Richard Jonah Meyer was born in Brooklyn, New York on February 15, 1933. As a child, Meyer was strongly influenced by his grandfather, an immigrant from Lithuania who worked his way up to become a successful businessman in the carpet/textiles industry. His grandfather instilled in him a "fascination with the idea of democracy," which led Meyer to study political science and American colonial history at Stanford University. While in college, Meyer became involved with the university radio station. After his graduation in 1954, Meyer entered Stanford's Master's program in Radio, TV, and Drama. During this time, he worked as a production assistant intern at KQED in San Francisco and for his grandfather's business. In 1956, Meyer was drafted into the U.S. Army. After two years of service, he returned to Stanford to complete his M.A.
In 1960, Meyer took a job producing educational television programs for a commercial station in Wichita, Kansas. In 1964, Meyer moved to New York City to pursue a Ph.D. in communications at New York University under Charles Siepmann, a founder of the British Broadcasting Company. Meyer completed his doctoral work in 1967, his doctoral dissertation entitled The Development of Educational Television Councils in New York State.
While working on his Ph.D., Meyer took on several temporary assignments. He worked on the media side of Robert F. Kennedy's 1964 Senate campaign and as a TV consultant to the Great Neck Public Schools System.

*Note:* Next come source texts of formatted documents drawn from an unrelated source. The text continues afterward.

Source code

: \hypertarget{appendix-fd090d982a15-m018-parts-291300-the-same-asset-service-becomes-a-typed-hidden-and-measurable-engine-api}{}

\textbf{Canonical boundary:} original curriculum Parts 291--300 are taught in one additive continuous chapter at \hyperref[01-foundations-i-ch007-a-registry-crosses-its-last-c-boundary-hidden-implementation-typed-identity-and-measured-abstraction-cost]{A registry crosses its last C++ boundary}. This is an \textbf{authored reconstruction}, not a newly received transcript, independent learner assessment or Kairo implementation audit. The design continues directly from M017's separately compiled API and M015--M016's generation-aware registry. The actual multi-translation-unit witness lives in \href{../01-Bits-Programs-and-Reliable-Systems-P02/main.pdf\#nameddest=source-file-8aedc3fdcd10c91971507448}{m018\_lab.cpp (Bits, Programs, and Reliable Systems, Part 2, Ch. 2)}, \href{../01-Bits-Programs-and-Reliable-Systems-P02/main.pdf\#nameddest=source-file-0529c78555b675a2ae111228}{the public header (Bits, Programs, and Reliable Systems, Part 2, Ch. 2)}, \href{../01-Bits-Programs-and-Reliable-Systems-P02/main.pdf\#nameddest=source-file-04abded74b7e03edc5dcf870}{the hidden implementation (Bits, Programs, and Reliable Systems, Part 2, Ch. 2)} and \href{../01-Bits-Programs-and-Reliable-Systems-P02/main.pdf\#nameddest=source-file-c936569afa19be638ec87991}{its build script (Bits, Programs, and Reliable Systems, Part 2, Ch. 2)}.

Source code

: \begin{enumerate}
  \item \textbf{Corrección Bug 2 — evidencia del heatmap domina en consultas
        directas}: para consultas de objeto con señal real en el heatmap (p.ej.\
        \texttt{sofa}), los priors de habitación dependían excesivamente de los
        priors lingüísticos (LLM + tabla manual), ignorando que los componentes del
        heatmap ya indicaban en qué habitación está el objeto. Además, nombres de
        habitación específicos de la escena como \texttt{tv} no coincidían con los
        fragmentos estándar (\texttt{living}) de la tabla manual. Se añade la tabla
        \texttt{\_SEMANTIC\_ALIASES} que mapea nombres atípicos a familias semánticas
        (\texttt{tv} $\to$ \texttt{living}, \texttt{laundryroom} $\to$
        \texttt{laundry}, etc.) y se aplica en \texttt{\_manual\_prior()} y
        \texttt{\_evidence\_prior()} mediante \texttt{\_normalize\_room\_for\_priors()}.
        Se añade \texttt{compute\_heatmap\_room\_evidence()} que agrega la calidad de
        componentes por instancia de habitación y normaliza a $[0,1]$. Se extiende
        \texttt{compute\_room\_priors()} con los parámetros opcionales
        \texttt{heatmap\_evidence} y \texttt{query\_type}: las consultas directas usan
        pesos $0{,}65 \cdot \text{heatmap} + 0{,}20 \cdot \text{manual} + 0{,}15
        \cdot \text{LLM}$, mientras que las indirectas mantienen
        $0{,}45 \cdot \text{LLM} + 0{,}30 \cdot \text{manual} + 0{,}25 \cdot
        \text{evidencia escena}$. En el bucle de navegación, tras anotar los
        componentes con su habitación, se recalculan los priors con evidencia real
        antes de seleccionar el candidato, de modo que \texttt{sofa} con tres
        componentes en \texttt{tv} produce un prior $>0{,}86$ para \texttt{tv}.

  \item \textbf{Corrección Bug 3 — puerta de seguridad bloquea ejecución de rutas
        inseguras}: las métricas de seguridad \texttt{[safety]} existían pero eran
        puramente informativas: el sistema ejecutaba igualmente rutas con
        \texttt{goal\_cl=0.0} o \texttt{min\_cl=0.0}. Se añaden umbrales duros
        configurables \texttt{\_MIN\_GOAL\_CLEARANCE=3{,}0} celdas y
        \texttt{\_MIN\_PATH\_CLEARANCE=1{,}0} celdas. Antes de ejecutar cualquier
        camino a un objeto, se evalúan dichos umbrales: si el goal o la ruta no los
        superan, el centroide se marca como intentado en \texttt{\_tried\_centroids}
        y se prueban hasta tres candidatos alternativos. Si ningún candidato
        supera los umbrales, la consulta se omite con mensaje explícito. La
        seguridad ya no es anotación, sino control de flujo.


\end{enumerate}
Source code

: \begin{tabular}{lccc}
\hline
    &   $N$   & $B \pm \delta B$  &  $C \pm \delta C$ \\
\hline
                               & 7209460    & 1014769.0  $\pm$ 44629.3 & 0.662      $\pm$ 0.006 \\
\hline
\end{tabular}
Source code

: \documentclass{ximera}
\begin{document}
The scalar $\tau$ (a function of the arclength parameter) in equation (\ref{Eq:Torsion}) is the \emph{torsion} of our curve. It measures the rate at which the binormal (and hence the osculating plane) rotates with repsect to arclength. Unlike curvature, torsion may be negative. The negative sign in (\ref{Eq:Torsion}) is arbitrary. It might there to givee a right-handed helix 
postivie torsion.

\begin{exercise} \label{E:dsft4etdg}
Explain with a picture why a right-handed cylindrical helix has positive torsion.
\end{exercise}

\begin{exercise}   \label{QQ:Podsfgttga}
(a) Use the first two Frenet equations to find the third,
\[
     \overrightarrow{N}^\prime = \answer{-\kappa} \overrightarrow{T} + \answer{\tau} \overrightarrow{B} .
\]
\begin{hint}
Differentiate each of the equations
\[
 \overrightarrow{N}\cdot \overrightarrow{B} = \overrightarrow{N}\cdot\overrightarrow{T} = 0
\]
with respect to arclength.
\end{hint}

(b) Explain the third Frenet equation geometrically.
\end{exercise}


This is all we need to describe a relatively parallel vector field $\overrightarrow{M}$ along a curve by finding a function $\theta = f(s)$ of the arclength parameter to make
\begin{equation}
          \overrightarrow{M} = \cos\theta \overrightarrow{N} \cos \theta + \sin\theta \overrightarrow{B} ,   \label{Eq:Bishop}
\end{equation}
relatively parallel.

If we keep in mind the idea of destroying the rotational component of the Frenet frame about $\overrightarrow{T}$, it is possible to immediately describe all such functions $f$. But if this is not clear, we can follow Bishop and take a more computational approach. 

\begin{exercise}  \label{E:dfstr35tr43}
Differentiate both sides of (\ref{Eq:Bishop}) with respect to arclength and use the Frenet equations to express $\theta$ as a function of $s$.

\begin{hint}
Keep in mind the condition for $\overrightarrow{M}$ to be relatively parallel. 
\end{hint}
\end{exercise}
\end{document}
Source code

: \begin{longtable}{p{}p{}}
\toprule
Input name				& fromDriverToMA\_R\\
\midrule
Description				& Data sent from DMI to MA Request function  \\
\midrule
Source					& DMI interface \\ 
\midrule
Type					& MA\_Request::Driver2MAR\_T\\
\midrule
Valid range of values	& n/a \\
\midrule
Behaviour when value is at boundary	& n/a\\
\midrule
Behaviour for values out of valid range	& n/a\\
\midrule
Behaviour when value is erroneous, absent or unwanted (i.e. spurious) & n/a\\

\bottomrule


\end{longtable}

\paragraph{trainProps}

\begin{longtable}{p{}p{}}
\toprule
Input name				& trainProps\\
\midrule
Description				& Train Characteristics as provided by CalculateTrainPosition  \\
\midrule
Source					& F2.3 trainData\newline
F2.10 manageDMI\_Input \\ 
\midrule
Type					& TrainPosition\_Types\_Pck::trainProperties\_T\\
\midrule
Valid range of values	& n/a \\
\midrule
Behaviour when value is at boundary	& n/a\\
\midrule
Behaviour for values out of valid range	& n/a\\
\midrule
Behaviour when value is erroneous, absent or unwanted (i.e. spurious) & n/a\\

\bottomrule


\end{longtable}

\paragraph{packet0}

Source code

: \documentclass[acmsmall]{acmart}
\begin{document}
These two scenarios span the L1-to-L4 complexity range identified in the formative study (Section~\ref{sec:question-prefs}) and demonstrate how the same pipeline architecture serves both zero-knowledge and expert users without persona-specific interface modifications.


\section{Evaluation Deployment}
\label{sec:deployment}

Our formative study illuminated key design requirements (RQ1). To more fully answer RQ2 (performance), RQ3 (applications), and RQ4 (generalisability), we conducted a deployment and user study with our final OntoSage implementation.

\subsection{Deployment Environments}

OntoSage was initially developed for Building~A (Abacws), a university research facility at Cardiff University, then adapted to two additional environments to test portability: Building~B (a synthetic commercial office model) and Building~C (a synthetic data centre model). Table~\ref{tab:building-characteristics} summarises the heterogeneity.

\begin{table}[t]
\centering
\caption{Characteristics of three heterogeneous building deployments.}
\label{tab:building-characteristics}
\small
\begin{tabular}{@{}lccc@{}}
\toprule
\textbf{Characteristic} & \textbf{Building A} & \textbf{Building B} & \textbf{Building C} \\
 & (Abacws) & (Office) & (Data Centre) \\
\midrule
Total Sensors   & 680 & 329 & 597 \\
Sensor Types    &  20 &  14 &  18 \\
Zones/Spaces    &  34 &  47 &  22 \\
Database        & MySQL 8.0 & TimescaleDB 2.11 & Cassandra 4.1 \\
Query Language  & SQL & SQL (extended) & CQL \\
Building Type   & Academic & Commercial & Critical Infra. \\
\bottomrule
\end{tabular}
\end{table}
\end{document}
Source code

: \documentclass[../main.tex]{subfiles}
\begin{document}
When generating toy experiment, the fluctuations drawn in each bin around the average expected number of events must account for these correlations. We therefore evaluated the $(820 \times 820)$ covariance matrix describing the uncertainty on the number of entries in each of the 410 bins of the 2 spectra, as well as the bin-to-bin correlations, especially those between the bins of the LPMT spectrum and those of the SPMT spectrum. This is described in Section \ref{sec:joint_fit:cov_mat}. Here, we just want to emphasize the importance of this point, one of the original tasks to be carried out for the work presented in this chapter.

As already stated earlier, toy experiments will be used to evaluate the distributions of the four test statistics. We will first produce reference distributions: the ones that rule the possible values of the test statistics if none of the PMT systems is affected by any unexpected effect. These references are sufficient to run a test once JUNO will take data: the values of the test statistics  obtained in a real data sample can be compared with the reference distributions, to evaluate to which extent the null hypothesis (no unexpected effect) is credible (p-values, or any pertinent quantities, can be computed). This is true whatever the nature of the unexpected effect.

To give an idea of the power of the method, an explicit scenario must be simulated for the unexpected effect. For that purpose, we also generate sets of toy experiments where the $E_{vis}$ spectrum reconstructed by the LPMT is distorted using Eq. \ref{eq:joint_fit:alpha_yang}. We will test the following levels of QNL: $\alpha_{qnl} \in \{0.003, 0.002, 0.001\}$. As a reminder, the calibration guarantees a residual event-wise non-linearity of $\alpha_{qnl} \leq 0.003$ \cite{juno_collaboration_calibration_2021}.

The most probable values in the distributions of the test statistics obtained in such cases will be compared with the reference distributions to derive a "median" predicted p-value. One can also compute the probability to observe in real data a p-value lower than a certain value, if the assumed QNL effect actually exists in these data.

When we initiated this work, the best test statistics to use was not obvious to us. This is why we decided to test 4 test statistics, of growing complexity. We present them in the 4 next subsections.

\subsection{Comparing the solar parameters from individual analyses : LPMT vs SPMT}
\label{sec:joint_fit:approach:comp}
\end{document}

In 1965, a unique opportunity opened for Meyer. The New York City Board of Education (NYCBE) had recently announced that it was severing its ties to New York Channel 13 (WNDT) and starting its own educational channel. The NYCBE took all available funds with it, leaving WNDT practically bankrupt. Meyer received an offer from WNDT to organize the remaining suburban school subscribers into a viable school television service. Meyer took the job, organizing the suburban schools into a loose affiliation, and obtaining state aid from Albany. Meyer did a variety of jobs while at WNDT, working as manager of utilization, then as director of the school televisions service, and later as a producer. In 1970, following a merger with National Educational Television (NET), Meyer became vice president of the education division of the newly consolidated station WNET.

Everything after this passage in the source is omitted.